> [TASK ITEM] Your answer must be an exact copy of the records below, with every picture left out.

MATERIAL PROVIDED below:

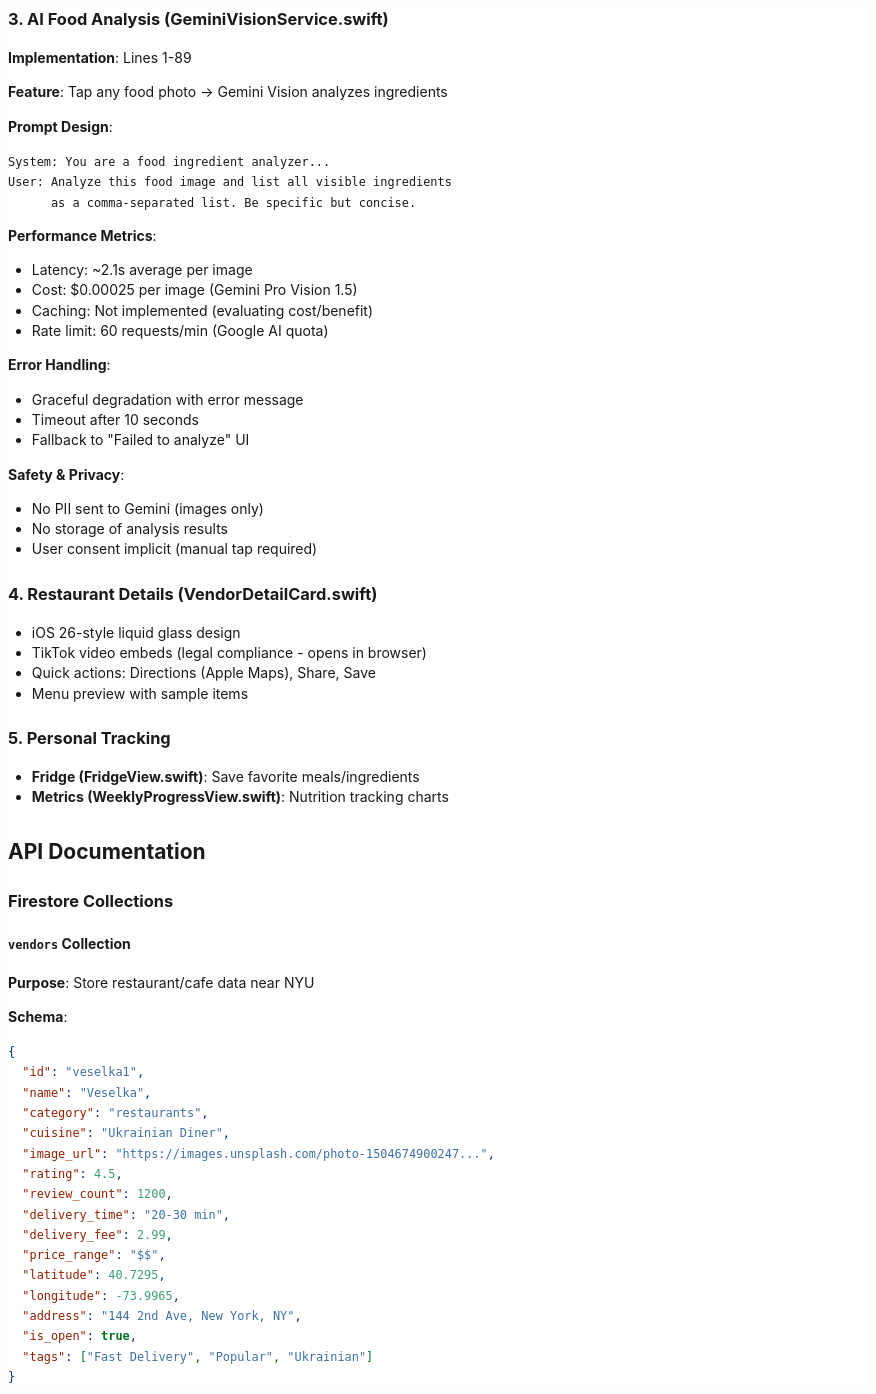 ### 3. AI Food Analysis (GeminiVisionService.swift)
**Implementation**: Lines 1-89

**Feature**: Tap any food photo → Gemini Vision analyzes ingredients

**Prompt Design**:
```
System: You are a food ingredient analyzer...
User: Analyze this food image and list all visible ingredients
      as a comma-separated list. Be specific but concise.
```

**Performance Metrics**:
- Latency: ~2.1s average per image
- Cost: $0.00025 per image (Gemini Pro Vision 1.5)
- Caching: Not implemented (evaluating cost/benefit)
- Rate limit: 60 requests/min (Google AI quota)

**Error Handling**:
- Graceful degradation with error message
- Timeout after 10 seconds
- Fallback to "Failed to analyze" UI

**Safety & Privacy**:
- No PII sent to Gemini (images only)
- No storage of analysis results
- User consent implicit (manual tap required)

### 4. Restaurant Details (VendorDetailCard.swift)
- iOS 26-style liquid glass design
- TikTok video embeds (legal compliance - opens in browser)
- Quick actions: Directions (Apple Maps), Share, Save
- Menu preview with sample items

### 5. Personal Tracking
- **Fridge (FridgeView.swift)**: Save favorite meals/ingredients
- **Metrics (WeeklyProgressView.swift)**: Nutrition tracking charts

## API Documentation

### Firestore Collections

#### `vendors` Collection
**Purpose**: Store restaurant/cafe data near NYU

**Schema**:
```json
{
  "id": "veselka1",
  "name": "Veselka",
  "category": "restaurants",
  "cuisine": "Ukrainian Diner",
  "image_url": "https://images.unsplash.com/photo-1504674900247...",
  "rating": 4.5,
  "review_count": 1200,
  "delivery_time": "20-30 min",
  "delivery_fee": 2.99,
  "price_range": "$$",
  "latitude": 40.7295,
  "longitude": -73.9965,
  "address": "144 2nd Ave, New York, NY",
  "is_open": true,
  "tags": ["Fast Delivery", "Popular", "Ukrainian"]
}
```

End of MATERIAL PROVIDED.

> [YOUR SOLUTION]
 ### 3. AI Food Analysis (GeminiVisionService.swift)
**Implementation**: Lines 1-89

**Feature**: Tap any food photo → Gemini Vision analyzes ingredients

**Prompt Design**:
```
System: You are a food ingredient analyzer...
User: Analyze this food image and list all visible ingredients
      as a comma-separated list. Be specific but concise.
```

**Performance Metrics**:
- Latency: ~2.1s average per image
- Cost: $0.00025 per image (Gemini Pro Vision 1.5)
- Caching: Not implemented (evaluating cost/benefit)
- Rate limit: 60 requests/min (Google AI quota)

**Error Handling**:
- Graceful degradation with error message
- Timeout after 10 seconds
- Fallback to "Failed to analyze" UI

**Safety & Privacy**:
- No PII sent to Gemini (images only)
- No storage of analysis results
- User consent implicit (manual tap required)

### 4. Restaurant Details (VendorDetailCard.swift)
- iOS 26-style liquid glass design
- TikTok video embeds (legal compliance - opens in browser)
- Quick actions: Directions (Apple Maps), Share, Save
- Menu preview with sample items

### 5. Personal Tracking
- **Fridge (FridgeView.swift)**: Save favorite meals/ingredients
- **Metrics (WeeklyProgressView.swift)**: Nutrition tracking charts

## API Documentation

### Firestore Collections

#### `vendors` Collection
**Purpose**: Store restaurant/cafe data near NYU

**Schema**:
```json
{
  "id": "veselka1",
  "name": "Veselka",
  "category": "restaurants",
  "cuisine": "Ukrainian Diner",
  "image_url": "https://images.unsplash.com/photo-1504674900247...",
  "rating": 4.5,
  "review_count": 1200,
  "delivery_time": "20-30 min",
  "delivery_fee": 2.99,
  "price_range": "$$",
  "latitude": 40.7295,
  "longitude": -73.9965,
  "address": "144 2nd Ave, New York, NY",
  "is_open": true,
  "tags": ["Fast Delivery", "Popular", "Ukrainian"]
}
```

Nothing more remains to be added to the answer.